Bu’e … kalo saya numpang nginep … boleh gak bobo ama Si Cempluk dan Si Cemplon.
plissssss
Tuti :
Pertama : numpang nginep gak boleh, kecuali mau nyapu, ngepel dan motong rumput halaman. Kedua : bobo ama si Cempluk dan si Cemplon juga nggak boleh, soalnya …. mereka nggak pernah bobo ….
mbak Tuti nih mirip bunda dorce ya … hik. lam kenal
Tuti :
Huwaaa …. mirip Bunda Dorce? Nggak salah nih? Kayaknya cakepan saya deh, kerenan saya, pinteran saya … juga … sablengan saya …
mbak, bagus banged desain rumahnya…. waoww! hasil rancangan brp lama itu mbak?? trus furniture nya nampak elegant smua
Sy tertarik liat gordyn, sprei juga dapurnya mbak… Kalau gordyn itu motif apa dan bahan apa itu ya yang hitam putih itu?? trus sprei nya bahan apa?? harga nya brp masing2 mbak.. ??? pesan dimana… ?? soalnya kan deket ama sy tinggal…. hehhehehe sy di Sala3 mbak, cuma kdg2 suka main ke Ygy
Btw, luas dapur brp itu mbak…. mungkin bisa dimasukin lagi deh foto dapur secara keseluruhan….soalnya bagus… sy kan skrg mau buat kitchen set, but krn dapur saya kecillllllllll sekali…. bentuk I gitu. Masukin ya mbak… pliisss
Trus… sy mau tanya juga… kan skrg saya mau buat pagar, teralis, juga kanopi rumah. Ukuran rumah 10×12 m. Nah, kmrn sudah tanya2, jatuhnya utk 3 item tadi itu sekitar 11jt. Kasgeeeeettt….hehehehhehe….itu blum sama pilar2 pagarnya mbak… Kira2 murah mana ya mbak….pake tembok ato pagar??? kalo utk pintu masuk ya jelas pake pagar yaa…. nah maksud sy utk samping n depan rumah (selain pintu masuk) gt mbak….. thx atas infonya…. salam
Tuti :
Waduuh … pertanyaan Ida panjang kayak gerbong kereta api
Penataan isi rumah itu memakan waktu hampir satu tahun, karena tidak terlalu mudah mencari furniture dan barang-barang pajangan, juga lukisan yang sesuai. Gordin semua jendela terbuat dari bahan tenun katun dengan bordir, saya pesan dari Yogya. Kalau sprei hitam putih itu bahannya katun murni, saya beli di Matahari Dept Store, sama bed covernya seharga 1 juta.

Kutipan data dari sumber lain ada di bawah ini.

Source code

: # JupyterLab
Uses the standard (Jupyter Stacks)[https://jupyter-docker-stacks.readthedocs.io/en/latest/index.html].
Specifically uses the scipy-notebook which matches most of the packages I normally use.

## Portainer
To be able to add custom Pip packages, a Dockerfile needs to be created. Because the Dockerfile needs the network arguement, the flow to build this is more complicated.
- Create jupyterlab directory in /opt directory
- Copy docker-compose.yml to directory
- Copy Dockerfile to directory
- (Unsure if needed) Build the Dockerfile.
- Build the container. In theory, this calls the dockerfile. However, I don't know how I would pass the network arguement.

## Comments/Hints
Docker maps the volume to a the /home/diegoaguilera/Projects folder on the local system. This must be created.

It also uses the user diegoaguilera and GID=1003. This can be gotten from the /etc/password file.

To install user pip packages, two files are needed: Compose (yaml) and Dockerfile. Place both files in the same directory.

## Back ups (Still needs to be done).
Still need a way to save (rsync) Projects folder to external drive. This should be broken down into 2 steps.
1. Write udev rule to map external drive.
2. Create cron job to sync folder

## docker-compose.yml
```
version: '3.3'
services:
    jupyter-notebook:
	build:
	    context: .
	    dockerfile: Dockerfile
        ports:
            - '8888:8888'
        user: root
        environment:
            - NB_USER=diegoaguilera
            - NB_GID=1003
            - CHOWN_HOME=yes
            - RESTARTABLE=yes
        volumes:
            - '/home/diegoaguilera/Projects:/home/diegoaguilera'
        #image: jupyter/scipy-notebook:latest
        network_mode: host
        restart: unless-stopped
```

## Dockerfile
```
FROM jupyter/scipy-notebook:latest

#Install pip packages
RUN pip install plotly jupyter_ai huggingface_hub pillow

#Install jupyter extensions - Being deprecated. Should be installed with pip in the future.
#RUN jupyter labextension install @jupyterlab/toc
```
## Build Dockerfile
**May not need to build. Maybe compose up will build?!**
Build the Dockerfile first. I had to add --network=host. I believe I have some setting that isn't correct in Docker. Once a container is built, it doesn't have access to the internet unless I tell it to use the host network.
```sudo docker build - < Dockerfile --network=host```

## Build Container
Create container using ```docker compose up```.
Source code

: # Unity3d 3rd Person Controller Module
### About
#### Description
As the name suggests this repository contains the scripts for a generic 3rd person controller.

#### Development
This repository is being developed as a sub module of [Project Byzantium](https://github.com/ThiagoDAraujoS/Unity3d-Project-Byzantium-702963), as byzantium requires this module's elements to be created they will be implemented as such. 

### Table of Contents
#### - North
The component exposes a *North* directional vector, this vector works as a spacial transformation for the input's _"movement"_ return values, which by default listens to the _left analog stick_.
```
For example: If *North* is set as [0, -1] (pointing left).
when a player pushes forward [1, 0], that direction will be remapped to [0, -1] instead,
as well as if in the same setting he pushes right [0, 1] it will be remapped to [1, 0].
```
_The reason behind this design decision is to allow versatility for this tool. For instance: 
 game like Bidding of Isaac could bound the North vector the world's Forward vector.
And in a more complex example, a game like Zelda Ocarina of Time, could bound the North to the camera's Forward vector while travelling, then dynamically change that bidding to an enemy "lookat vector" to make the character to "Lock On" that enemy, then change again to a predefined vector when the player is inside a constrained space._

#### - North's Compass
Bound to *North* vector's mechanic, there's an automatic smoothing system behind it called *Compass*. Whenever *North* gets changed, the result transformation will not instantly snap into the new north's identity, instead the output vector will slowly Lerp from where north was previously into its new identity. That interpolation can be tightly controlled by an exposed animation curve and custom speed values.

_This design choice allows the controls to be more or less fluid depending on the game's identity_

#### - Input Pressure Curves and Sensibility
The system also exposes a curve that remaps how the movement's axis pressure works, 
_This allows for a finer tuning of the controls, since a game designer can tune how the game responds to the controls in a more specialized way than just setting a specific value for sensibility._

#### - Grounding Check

Luas dapur 3×3 meter. Lumayan longgar sih untuk sebuah rumah kecil. Tapi di rumah yang saya tempati, dapurnya malah lebih kecil, bentuk I juga, ukuran 1,75 x 4 meter. Karena bentuknta memanjang dan sekalian untuk jalan (ada pintu di kedua ujungnya) kitchen set saya buat memanjang di satu sisi.
Tentang biaya pembuatan pagar, teralis, dan kanopi, kalau 11 jutaan sebenarnya wajar saja Ida. Teralis dan pagar besi biasanya dihitung per meter luasan. Mana yang lebih murah, tembok atau pagar besi? Kayaknya sih lebih mahal pagar besi ya. Dan tembok pun, kalau didesain dengan apik, bukan sekedar tembok polos kayak dinding rumah, bisa tampak artistik. Tentang biaya ini sangat relatif sih, jadi sebaiknya dibicarakan langsung dengan tukang yang mau mengerjakannya.